Neelkanth Mahadev Temple
Nilkanth Mahadev Temple is an ancient temple situated at a height of 1675 m, on a hill above Swarg Ashram. It stands adjacent to the mountain ranges of Nar-Narayan, at a distance of approximately 20 km from Rishikesh. It is enveloped between the valleys of Manikoot, Brahmakoot and Vishnukoot. Pankaja and Madhumati, two perennial rivers, meet in confluence at this enormously-rich religious site. The place is surrounded by dense forests and beautiful rivers, making the location a mesmerizing scenic vista.
The 12-km stretch from Swarg Ashram to Nilkanth Mahadev Temple is also an ideal place for trekkers. The place, other than being known for the holy shrine, is also famus for being a picturesque site and an amazing landmark, surrounded by valleys, mountains, forests and rivers. Neelkanth Mahadev, the name of the temple has been derived from the name of Lord Shiva, which means 'the God with a blue throat'. It is said that Lord Shiva consumed the venom that oozed out during the 'Samudra Manthan', the churning of ocean, which made his throat blue in color. This is why He is known as 'Neelkanth', giving the temple its name.
Mythological tales say that 'Neelkanth Mahadev Temple' is the sacred location where Lord Shiva consumed that venom from ocean. The temple was established to pay regards to him. The temple has an ancient architecture and a beautiful complex, comprising of a one natural spring where devotees take a holy bath before entering the premises of the temple. The sanctum sanctorum of the temple houses a 'Shiv Lingam', the idol of the presiding deity in a phallic form.
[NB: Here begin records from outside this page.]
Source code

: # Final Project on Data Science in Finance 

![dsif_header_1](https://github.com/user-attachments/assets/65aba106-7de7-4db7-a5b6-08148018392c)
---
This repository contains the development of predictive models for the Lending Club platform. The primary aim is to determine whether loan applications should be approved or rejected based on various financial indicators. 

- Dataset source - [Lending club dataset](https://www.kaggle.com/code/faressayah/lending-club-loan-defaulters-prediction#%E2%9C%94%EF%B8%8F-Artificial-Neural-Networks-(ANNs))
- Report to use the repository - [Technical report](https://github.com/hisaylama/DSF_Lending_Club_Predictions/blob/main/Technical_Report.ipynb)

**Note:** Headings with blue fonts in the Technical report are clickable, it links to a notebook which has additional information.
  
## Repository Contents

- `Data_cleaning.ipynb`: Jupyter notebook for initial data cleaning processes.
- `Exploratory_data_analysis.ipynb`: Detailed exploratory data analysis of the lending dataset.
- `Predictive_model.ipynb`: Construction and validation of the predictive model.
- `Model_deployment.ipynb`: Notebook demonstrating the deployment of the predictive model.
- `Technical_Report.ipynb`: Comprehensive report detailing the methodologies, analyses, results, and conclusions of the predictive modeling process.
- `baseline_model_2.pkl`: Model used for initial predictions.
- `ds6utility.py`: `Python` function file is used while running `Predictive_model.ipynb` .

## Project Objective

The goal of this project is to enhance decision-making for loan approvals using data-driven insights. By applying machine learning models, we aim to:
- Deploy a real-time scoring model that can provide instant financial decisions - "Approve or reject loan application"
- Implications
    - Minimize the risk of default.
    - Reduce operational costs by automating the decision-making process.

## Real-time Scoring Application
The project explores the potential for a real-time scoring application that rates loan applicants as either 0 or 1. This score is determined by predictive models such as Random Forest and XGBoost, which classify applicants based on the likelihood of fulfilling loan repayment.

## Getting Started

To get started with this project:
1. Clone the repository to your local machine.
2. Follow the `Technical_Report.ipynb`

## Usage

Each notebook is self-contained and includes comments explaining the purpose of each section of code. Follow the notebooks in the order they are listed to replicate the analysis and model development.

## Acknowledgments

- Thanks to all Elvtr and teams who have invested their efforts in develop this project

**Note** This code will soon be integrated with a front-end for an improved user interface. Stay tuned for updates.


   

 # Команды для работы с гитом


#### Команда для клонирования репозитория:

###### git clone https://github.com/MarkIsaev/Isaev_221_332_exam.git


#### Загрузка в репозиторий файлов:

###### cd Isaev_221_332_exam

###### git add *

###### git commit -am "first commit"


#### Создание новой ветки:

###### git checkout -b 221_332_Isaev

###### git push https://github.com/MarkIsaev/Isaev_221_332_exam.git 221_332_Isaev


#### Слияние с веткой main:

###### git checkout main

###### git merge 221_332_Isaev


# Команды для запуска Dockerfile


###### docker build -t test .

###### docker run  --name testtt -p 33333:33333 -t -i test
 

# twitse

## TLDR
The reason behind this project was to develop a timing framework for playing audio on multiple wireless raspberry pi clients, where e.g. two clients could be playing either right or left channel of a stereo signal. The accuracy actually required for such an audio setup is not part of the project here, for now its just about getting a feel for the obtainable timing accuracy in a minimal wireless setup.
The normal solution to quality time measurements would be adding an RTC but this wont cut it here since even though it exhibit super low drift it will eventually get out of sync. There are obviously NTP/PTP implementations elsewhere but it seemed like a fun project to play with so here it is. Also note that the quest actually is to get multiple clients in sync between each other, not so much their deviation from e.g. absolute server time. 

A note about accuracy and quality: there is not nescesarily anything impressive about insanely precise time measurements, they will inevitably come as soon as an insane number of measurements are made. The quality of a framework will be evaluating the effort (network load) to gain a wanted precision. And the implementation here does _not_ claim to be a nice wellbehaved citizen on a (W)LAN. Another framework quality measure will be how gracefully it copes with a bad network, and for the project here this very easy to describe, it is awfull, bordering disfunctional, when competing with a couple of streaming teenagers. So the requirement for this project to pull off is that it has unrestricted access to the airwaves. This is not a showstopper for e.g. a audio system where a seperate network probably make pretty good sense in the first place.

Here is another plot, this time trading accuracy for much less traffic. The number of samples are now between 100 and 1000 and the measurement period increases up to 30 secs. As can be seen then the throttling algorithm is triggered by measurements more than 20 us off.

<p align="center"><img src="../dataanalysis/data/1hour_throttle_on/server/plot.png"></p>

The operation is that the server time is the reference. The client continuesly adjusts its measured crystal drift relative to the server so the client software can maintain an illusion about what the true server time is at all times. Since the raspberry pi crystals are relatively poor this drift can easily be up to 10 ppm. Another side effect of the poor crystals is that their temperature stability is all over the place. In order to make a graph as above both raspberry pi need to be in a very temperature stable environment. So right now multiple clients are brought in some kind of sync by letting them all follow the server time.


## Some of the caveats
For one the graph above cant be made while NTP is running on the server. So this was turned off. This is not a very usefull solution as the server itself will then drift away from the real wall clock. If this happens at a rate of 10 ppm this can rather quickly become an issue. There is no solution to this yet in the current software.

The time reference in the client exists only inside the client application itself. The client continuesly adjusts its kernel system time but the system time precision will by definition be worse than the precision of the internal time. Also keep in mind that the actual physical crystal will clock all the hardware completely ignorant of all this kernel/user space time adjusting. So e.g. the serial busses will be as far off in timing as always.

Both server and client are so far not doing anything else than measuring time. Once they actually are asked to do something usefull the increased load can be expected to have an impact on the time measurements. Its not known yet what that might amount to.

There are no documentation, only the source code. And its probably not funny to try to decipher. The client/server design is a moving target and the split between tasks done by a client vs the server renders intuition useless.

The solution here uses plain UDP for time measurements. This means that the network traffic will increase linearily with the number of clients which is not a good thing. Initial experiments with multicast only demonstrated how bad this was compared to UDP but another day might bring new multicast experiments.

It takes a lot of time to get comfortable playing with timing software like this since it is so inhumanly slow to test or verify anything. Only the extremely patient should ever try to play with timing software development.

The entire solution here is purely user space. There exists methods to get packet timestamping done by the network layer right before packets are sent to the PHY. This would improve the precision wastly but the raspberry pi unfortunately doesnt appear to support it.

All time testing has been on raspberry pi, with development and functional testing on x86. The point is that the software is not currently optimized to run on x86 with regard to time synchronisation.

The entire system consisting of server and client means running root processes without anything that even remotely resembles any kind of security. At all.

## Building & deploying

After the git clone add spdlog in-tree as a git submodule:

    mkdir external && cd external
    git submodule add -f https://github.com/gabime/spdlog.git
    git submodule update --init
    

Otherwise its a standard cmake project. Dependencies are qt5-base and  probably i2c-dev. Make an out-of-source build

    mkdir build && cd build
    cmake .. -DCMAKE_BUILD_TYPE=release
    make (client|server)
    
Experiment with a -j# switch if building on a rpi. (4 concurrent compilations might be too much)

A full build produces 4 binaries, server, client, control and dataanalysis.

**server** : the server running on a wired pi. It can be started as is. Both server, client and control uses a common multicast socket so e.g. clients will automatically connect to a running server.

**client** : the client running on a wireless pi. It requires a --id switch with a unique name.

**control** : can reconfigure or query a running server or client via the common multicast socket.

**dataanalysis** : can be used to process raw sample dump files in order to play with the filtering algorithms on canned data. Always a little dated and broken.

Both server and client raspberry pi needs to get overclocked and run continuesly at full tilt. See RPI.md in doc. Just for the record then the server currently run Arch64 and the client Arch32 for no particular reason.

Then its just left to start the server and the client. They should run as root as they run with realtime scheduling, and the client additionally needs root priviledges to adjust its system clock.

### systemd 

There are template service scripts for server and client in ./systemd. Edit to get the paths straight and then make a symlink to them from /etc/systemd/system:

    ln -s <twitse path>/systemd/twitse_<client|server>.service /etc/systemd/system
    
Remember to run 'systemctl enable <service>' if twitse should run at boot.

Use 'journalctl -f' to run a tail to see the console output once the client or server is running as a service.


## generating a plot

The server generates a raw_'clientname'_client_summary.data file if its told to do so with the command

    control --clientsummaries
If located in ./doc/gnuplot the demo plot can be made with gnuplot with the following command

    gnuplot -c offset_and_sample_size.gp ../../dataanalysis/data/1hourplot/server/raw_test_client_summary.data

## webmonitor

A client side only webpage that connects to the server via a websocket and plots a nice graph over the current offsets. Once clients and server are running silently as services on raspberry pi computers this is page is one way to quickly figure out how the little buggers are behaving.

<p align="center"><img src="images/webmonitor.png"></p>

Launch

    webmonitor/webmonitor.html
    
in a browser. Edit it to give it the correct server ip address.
The devotees who pay a visit to 'Nilkanth Mahadev Temple ' make an offering of coconut, flowers, milk, honey, fruits and water to the Lord and get 'Parshad', the holy gift from God, in forms of 'vibhuti' (ashes), 'chandan' (sandal-wood) and other holy things from the shrine. There is a special aura about the temple, which fills devotional hearts with celestial pleasure. This is the reason why it is visited by thousands of devotees every year.